### Work order
Print the lines that run from the line with "to your bdplaylister.bat" to the line with "## Why external", keeping both end lines, exactly as they appear in the entries below, and nothing else.
- - - - -
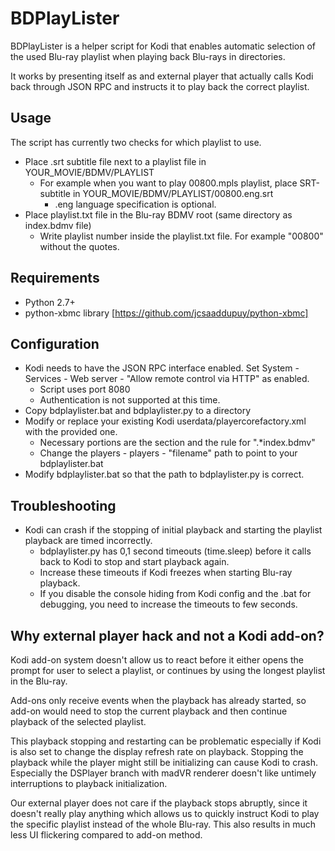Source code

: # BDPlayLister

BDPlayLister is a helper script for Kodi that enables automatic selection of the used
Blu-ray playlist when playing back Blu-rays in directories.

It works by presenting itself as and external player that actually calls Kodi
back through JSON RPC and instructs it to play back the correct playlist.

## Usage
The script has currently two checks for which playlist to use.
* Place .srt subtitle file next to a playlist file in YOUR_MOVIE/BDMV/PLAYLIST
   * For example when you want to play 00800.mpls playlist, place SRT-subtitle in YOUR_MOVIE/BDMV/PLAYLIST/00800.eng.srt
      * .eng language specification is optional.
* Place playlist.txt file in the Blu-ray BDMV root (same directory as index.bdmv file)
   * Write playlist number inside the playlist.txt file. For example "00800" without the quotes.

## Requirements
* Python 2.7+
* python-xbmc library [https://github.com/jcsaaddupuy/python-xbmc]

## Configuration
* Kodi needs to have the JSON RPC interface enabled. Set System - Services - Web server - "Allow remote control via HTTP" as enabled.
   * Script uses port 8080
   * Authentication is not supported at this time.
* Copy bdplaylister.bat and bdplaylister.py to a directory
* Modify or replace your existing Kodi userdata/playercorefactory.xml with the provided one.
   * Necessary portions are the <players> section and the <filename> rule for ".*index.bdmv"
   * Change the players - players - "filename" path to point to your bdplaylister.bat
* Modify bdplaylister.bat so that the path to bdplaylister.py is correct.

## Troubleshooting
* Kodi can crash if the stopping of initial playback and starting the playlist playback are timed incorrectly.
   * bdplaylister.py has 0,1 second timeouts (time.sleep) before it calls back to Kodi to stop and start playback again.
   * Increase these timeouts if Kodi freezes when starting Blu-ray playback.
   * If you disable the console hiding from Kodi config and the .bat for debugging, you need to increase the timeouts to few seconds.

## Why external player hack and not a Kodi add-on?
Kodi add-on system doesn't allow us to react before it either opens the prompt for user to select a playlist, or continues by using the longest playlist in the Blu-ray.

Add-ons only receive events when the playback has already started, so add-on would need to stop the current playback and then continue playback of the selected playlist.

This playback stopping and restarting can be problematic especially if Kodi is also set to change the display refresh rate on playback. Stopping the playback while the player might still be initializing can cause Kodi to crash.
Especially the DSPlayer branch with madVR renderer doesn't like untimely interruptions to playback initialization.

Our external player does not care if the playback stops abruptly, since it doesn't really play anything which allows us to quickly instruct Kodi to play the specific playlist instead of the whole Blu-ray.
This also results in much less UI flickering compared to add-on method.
- - - - -
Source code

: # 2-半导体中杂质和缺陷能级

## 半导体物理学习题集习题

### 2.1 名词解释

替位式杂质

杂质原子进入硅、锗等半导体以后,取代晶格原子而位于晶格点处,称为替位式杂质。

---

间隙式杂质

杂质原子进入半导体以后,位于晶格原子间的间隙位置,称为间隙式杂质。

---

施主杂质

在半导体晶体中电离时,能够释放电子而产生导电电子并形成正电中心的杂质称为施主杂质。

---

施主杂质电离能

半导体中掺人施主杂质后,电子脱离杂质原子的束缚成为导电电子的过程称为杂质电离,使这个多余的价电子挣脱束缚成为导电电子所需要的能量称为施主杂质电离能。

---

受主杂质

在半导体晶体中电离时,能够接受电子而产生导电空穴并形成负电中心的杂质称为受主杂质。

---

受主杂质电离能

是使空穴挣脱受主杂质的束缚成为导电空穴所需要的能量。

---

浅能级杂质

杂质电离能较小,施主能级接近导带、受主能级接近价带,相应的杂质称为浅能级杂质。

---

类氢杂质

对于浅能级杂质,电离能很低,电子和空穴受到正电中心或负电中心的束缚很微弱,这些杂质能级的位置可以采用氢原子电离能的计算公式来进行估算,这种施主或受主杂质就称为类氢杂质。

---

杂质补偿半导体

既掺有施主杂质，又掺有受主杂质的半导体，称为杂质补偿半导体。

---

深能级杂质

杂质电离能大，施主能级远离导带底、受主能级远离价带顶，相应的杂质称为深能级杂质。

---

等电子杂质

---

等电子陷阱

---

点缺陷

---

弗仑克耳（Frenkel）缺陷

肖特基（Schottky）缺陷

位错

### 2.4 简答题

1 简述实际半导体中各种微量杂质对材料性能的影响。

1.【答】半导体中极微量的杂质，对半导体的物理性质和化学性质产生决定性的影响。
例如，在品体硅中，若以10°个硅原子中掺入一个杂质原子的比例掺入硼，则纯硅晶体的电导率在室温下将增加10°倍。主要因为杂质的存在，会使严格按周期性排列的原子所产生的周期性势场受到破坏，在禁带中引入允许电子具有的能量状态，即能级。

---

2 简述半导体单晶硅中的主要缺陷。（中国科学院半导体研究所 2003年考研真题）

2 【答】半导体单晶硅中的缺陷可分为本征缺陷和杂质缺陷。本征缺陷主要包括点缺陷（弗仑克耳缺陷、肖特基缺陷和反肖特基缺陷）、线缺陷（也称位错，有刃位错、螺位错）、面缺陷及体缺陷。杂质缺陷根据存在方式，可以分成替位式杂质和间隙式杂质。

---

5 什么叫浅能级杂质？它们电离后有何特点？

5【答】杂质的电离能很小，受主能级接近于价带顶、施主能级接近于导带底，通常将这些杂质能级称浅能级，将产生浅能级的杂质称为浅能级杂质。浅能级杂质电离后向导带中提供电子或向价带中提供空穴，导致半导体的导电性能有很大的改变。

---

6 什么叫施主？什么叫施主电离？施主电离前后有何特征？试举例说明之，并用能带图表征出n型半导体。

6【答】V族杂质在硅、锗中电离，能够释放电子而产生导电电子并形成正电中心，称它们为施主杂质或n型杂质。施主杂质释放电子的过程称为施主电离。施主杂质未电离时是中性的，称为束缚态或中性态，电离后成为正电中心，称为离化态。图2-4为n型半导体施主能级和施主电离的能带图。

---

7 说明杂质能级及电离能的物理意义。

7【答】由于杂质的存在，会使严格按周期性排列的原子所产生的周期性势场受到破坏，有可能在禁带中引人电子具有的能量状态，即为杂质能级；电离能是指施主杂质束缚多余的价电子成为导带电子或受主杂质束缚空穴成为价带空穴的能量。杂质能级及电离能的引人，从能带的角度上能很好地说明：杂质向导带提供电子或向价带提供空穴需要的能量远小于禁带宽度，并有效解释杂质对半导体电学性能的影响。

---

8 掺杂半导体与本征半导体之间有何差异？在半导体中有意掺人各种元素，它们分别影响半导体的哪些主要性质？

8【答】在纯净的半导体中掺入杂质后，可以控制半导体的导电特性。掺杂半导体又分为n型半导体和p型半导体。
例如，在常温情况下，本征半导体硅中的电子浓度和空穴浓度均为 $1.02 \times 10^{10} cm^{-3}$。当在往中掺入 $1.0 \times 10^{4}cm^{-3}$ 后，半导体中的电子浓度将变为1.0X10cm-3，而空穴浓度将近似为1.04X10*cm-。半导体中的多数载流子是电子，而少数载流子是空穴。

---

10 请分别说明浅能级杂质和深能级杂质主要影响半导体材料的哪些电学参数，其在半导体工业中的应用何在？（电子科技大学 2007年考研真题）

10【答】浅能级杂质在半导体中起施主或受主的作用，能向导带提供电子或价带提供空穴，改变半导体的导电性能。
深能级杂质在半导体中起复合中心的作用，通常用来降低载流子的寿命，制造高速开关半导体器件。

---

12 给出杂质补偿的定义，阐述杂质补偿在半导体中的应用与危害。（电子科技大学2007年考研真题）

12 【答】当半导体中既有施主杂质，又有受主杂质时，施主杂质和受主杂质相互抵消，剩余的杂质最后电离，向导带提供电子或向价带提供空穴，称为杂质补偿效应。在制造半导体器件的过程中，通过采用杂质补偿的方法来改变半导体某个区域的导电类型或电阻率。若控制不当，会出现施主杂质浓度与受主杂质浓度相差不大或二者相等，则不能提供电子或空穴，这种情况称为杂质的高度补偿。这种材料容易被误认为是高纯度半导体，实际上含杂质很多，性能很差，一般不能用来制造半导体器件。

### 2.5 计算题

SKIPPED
- - - - -
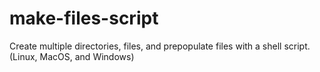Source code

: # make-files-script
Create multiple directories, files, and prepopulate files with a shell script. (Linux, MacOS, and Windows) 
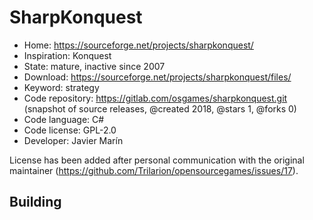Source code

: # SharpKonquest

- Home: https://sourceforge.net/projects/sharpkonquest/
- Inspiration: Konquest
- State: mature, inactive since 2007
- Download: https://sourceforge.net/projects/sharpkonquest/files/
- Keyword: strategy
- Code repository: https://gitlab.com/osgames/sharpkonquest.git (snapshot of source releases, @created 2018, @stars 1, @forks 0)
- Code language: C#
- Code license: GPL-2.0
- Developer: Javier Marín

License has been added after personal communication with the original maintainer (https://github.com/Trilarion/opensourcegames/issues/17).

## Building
- - - - -
### Answer space
   * Change the players - players - "filename" path to point to your bdplaylister.bat
* Modify bdplaylister.bat so that the path to bdplaylister.py is correct.

## Troubleshooting
* Kodi can crash if the stopping of initial playback and starting the playlist playback are timed incorrectly.
   * bdplaylister.py has 0,1 second timeouts (time.sleep) before it calls back to Kodi to stop and start playback again.
   * Increase these timeouts if Kodi freezes when starting Blu-ray playback.
   * If you disable the console hiding from Kodi config and the .bat for debugging, you need to increase the timeouts to few seconds.

## Why external player hack and not a Kodi add-on?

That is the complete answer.